UFO: retour dans l’espace des 70’s

Le 4 juin 2011

Il y a 41 ans, les anglais voyaient débarquer sur leurs écrans un univers futuriste assez étonnant où l'ordinateur est omniprésent et le monde plus ou moins pacifié doit réagir face à une menace extra-terrestre.

Entre les succès de Thunderbirds (1965) et de Cosmos 1999 (1975), Gerry et Sylvia Anderson ont produit la série UFO (1970), discrètement diffusée en France quinze ans plus tard1 sous le titre Alerte dans l’Espace.
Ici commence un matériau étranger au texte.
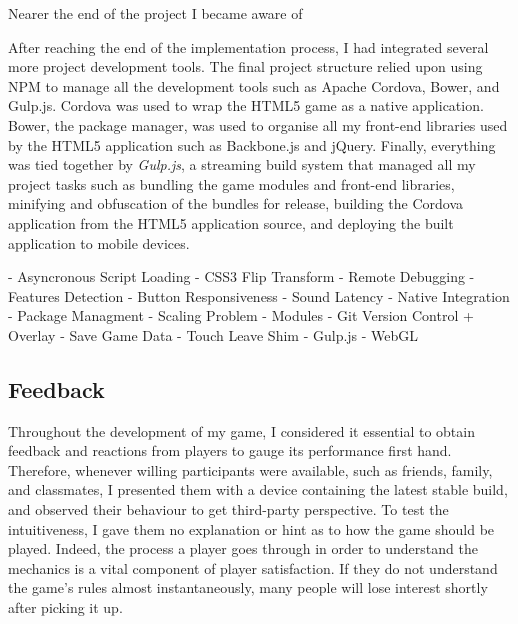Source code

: \documentclass[final]{cmpreport}
\begin{document}
Nearer the end of the project I became aware of 

After reaching the end of the implementation process, I had integrated several more project development tools. The final project structure relied upon using NPM to manage all the development tools such as Apache Cordova, Bower, and Gulp.js. Cordova was used to wrap the HTML5 game as a native application. Bower, the package manager, was used to organise all my front-end libraries used by the HTML5 application such as Backbone.js and jQuery. Finally, everything was tied together by \textit{Gulp.js}, a streaming build system that managed all my project tasks such as bundling the game modules and front-end libraries, minifying and obfuscation of the bundles for release, building the Cordova application from the HTML5 application source, and deploying the built application to mobile devices.

- Asyncronous Script Loading
- CSS3 Flip Transform
- Remote Debugging
- Features Detection
- Button Responsiveness
- Sound Latency
- Native Integration
- Package Managment
- Scaling Problem
- Modules
- Git Version Control + Overlay
- Save Game Data
- Touch Leave Shim
- Gulp.js
- WebGL


\subsection{Feedback}
Throughout the development of my game, I considered it essential to obtain feedback and reactions from players to gauge its performance first hand. Therefore, whenever willing participants were available, such as friends, family, and classmates, I presented them with a device containing the latest stable build, and observed their behaviour to get third-party perspective. To test the intuitiveness, I gave them no explanation or hint as to how the game should be played. Indeed, the process a player goes through in order to understand the mechanics is a vital component of player satisfaction. If they do not understand the game's rules almost instantaneously, many people will lose interest shortly after picking it up.
\end{document}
Dans UFO, la terre de 1980 doit se défendre contre une menace extra-terrestre : des vaisseaux spatiaux inamicaux visitent régulièrement la planète bleue et n’hésitent pas à détruire les centres de recherches dont les découvertes pourraient menacer leurs plans, ou à tuer des humains pour leur voler des organes, dans le but probable d’adapter leurs propres organismes aux conditions de vie terrestre. L’existence des extra-terrestres et leur hostilité sont cachés au public, c’est pourquoi le SHADO (Supreme Headquarters, Aliens Defence Organisation), organisation secrète de défense de la terre, a son quartier général dans un studio de cinéma et est dirigé par Edward Straker, un ancien militaire américain qui se fait passer pour un producteur de cinéma. Lorsqu’il appuie sur un bouton, son bureau apparemment normal s’enfonce sous terre où il peut rejoindre son équipe. Jolie mise en abyme : des producteurs de films de science-fiction racontent l’histoire d’une organisation future qui combat des extra-terrestres sous le masque de la production cinématographique. Dans le second épisode de la série, le studio Harlington-Straker emploie même son expertise en effets spéciaux non pour fabriquer de la fiction, mais pour supprimer toute preuve de l’existence d’une menace extra-terrestre sur des films et des photographies réalisés par deux pilotes d’essai.

Le SHADO opère dans l’espace, sur la lune, sur terre, dans les airs et sous les mers. Chaque section a sa propre base d’opérations, son personnel, son fonctionnement, et même son esthétique. Sur la lune, par exemple, les femmes portent toutes des ensembles argentés, des perruques violettes et un maquillage à la truelle qui leur donne l’air d’être des poupées.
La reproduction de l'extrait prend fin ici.